Required work: Give again, word for word, each line from the top of the listing through the line that holds "### Kerkesat themelore".

Supplied data:
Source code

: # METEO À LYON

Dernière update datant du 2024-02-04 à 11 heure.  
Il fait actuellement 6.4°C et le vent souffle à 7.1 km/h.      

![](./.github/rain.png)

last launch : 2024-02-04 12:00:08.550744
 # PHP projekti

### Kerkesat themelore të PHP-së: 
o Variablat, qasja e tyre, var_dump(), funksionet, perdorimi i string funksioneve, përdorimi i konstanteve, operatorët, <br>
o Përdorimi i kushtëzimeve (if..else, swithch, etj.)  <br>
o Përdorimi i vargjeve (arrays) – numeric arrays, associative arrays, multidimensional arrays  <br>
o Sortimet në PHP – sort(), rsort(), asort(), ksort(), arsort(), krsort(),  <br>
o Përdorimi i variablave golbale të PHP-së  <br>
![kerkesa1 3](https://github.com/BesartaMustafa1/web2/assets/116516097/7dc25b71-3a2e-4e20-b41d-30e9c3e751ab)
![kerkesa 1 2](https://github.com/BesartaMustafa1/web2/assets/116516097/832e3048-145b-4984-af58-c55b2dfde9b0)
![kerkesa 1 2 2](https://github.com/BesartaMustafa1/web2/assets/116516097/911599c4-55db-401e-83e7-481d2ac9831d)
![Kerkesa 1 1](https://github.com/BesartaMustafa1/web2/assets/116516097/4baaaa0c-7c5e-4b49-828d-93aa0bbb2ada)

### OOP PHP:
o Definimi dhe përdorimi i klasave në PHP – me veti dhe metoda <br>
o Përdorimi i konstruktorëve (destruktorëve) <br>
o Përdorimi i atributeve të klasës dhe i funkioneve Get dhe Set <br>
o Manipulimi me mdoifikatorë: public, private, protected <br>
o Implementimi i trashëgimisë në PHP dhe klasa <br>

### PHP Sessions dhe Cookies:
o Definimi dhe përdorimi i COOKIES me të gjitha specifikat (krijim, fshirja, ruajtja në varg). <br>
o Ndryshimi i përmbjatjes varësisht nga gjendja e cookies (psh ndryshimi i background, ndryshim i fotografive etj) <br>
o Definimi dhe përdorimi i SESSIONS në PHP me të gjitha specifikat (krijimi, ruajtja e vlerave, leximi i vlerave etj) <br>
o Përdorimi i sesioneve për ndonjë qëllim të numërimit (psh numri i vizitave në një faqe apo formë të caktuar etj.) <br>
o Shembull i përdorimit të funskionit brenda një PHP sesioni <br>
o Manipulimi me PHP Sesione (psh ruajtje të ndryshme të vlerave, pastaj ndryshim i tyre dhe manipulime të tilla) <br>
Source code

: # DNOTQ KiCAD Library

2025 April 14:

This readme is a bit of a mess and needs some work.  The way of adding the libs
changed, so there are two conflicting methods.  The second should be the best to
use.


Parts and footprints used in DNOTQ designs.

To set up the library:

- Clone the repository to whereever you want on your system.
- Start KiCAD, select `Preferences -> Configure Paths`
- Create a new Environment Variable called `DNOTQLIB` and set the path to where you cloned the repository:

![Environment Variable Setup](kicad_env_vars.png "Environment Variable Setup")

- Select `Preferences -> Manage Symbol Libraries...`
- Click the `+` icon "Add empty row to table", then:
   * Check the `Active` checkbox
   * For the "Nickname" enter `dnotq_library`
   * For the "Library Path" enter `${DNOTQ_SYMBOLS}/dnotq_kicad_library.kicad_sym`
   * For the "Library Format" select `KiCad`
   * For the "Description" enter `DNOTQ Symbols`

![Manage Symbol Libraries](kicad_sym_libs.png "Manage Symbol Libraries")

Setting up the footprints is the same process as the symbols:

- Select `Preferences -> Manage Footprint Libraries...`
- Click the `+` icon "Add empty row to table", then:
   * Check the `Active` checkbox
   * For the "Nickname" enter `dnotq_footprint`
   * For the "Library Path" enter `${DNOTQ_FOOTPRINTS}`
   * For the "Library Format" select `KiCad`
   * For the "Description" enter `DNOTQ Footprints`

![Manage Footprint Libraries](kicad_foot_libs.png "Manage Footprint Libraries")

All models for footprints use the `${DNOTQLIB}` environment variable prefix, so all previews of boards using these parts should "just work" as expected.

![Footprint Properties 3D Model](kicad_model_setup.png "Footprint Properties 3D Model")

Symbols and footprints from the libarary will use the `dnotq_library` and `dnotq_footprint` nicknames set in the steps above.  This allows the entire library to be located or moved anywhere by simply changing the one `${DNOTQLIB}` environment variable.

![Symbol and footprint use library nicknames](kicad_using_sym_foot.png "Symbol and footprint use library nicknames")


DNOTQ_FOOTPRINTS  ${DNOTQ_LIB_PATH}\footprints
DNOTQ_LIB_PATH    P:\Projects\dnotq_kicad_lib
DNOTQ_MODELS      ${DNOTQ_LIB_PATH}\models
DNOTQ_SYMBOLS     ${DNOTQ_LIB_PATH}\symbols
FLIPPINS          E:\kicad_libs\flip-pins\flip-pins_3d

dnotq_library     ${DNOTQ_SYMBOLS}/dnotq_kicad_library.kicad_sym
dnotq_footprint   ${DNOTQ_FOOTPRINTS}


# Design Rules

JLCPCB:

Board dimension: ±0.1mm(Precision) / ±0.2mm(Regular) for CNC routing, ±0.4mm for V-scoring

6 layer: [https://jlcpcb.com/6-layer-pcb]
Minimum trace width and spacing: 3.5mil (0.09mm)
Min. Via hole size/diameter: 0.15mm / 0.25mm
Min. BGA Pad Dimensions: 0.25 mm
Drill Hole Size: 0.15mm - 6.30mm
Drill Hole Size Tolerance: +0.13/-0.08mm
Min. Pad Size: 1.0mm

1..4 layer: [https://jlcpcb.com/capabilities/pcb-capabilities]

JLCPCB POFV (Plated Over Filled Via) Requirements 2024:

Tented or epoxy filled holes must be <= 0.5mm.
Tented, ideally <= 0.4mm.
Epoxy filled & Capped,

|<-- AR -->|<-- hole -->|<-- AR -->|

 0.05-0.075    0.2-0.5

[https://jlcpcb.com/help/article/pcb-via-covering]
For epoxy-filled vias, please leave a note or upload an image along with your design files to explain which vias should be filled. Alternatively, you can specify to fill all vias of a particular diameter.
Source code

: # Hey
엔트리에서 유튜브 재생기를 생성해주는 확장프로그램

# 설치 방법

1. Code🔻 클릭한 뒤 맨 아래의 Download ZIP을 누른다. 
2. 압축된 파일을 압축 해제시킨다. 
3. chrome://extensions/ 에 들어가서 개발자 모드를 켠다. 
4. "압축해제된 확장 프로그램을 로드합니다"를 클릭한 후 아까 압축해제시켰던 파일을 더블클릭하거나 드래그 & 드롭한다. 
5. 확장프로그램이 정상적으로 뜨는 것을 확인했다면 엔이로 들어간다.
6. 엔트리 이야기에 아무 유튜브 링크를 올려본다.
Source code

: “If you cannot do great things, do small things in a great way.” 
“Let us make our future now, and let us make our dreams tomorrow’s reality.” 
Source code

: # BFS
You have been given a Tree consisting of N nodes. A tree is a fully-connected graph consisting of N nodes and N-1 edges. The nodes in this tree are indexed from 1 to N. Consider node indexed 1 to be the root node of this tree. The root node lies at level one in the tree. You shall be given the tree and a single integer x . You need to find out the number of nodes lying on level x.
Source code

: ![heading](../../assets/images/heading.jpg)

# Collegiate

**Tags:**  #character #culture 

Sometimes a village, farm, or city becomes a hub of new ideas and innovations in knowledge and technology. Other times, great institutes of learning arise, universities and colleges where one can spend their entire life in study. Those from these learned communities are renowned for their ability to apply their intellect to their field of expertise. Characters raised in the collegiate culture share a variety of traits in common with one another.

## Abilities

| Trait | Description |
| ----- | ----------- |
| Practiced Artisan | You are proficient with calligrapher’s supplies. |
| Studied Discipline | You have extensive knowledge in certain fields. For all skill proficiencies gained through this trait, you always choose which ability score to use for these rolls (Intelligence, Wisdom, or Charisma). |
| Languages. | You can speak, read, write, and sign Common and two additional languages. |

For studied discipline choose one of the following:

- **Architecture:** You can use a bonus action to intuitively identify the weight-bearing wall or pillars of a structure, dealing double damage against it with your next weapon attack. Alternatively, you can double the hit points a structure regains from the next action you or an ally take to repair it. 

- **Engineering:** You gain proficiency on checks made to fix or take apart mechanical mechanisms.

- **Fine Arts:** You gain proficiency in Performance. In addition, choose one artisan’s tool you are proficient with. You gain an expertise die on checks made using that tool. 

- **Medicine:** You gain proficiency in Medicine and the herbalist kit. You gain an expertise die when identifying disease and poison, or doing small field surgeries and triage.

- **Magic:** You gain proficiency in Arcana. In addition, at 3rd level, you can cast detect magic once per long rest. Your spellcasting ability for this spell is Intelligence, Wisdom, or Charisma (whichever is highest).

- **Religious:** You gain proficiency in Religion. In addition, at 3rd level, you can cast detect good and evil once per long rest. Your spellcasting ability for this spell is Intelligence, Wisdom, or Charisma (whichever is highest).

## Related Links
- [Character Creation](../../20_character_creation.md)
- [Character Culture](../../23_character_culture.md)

Answer to this exercise:
Source code

: # METEO À LYON

Dernière update datant du 2024-02-04 à 11 heure.  
Il fait actuellement 6.4°C et le vent souffle à 7.1 km/h.      

![](./.github/rain.png)

last launch : 2024-02-04 12:00:08.550744
 # PHP projekti

### Kerkesat themelore të PHP-së: 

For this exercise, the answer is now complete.